Restricciones e inserción productiva
Alejandro Schachter
Economista

Las medidas tomadas por el BCRA (junto con otros organismos) para promover una asignación más eficiente de las divisas han generado variados análisis sobre sus posibles efectos. Como contrapartida, ha sido poco explorado el origen de las dificultades en el sector externo, lo cual es necesario para comprender y abordar el problema. En este sentido, se observa que la actual coyuntura vuelve a evidenciar el problema recurrente y estructural de la «restricción externa» en Argentina. Esta situación se ha dado en nuestra historia cuando los ciclos de crecimiento económico eran frenados por la escasez de divisas (requeridas por la industria para la importación de insumos y maquinarias). Esto desembocaba en una devaluación de la moneda que corregía el desequilibrio externo, pero generando contracción económica, mayor inflación y empeoramiento de la distribución del ingreso. Este proceso se ha dado también, como vimos durante el Gobierno anterior, a partir de ciclos de fuerte endeudamiento en los que, una vez que se revierte el flujo de capitales, se produce una severa crisis del sector externo que impacta negativamente en el resto de las variables. Sea mediante el canal comercial o el financiero, podemos visualizar cómo la «restricción externa» ocasiona, a partir de desequilibrios externos, consecuencias negativas en la economía real.

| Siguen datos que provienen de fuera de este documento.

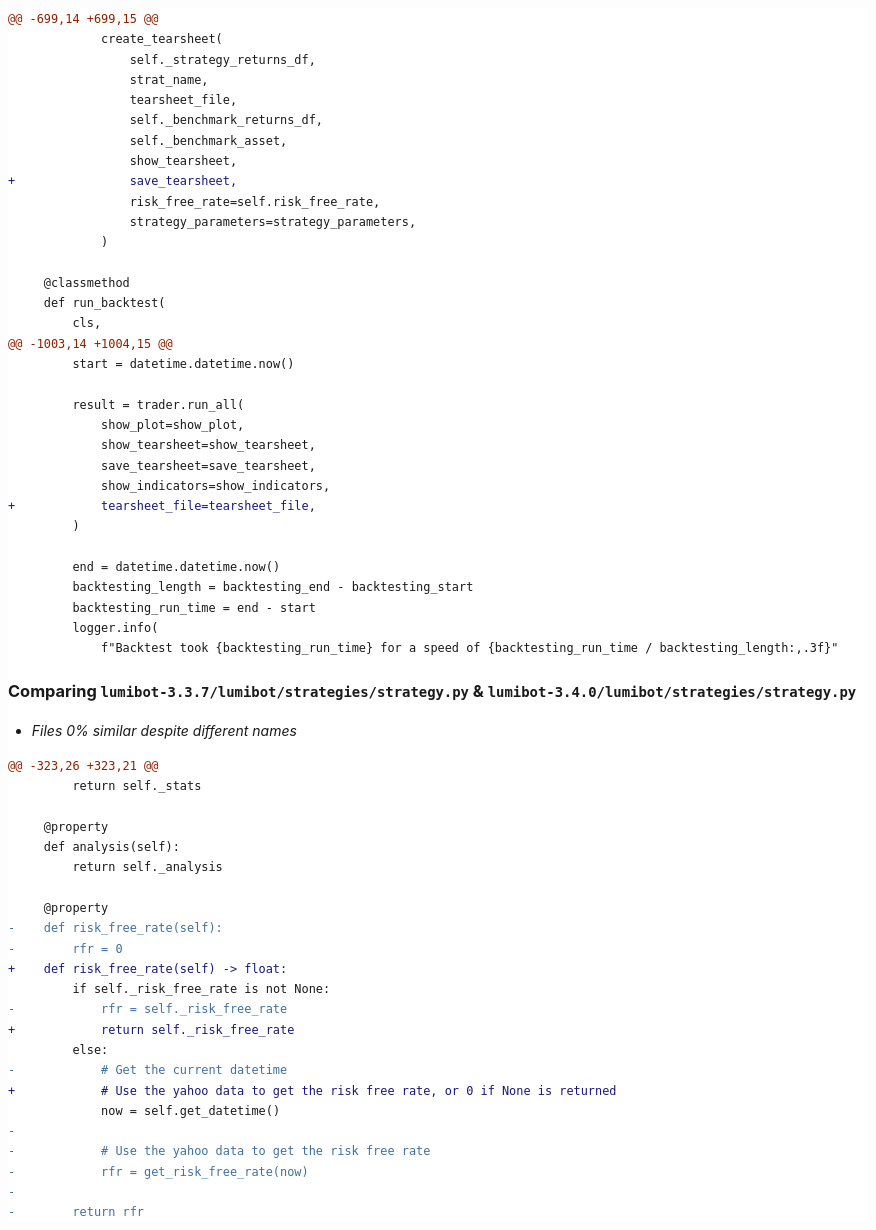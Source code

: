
 ```diff
@@ -699,14 +699,15 @@
             create_tearsheet(
                 self._strategy_returns_df,
                 strat_name,
                 tearsheet_file,
                 self._benchmark_returns_df,
                 self._benchmark_asset,
                 show_tearsheet,
+                save_tearsheet,
                 risk_free_rate=self.risk_free_rate,
                 strategy_parameters=strategy_parameters,
             )
 
     @classmethod
     def run_backtest(
         cls,
@@ -1003,14 +1004,15 @@
         start = datetime.datetime.now()
 
         result = trader.run_all(
             show_plot=show_plot,
             show_tearsheet=show_tearsheet,
             save_tearsheet=save_tearsheet,
             show_indicators=show_indicators,
+            tearsheet_file=tearsheet_file,
         )
 
         end = datetime.datetime.now()
         backtesting_length = backtesting_end - backtesting_start
         backtesting_run_time = end - start
         logger.info(
             f"Backtest took {backtesting_run_time} for a speed of {backtesting_run_time / backtesting_length:,.3f}"
```

### Comparing `lumibot-3.3.7/lumibot/strategies/strategy.py` & `lumibot-3.4.0/lumibot/strategies/strategy.py`

 * *Files 0% similar despite different names*

```diff
@@ -323,26 +323,21 @@
         return self._stats
 
     @property
     def analysis(self):
         return self._analysis
 
     @property
-    def risk_free_rate(self):
-        rfr = 0
+    def risk_free_rate(self) -> float:
         if self._risk_free_rate is not None:
-            rfr = self._risk_free_rate
+            return self._risk_free_rate
         else:
-            # Get the current datetime
+            # Use the yahoo data to get the risk free rate, or 0 if None is returned
             now = self.get_datetime()
-
-            # Use the yahoo data to get the risk free rate
-            rfr = get_risk_free_rate(now)
-        
-        return rfr
```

En base a lo expuesto, cobra centralidad la discusión sobre qué tipo de inserción productiva precisa nuestro país hacia el mediano plazo. En esta línea, la inversión en ciencia y tecnología, el impulso a la economía del conocimiento y a la promoción de sectores innovadores resultan desafíos ineludibles, no solo para la sostenibilidad del frente externo, sino también como condiciones necesarias para proyectar el anhelado horizonte de estabilidad y crecimiento con inclusión.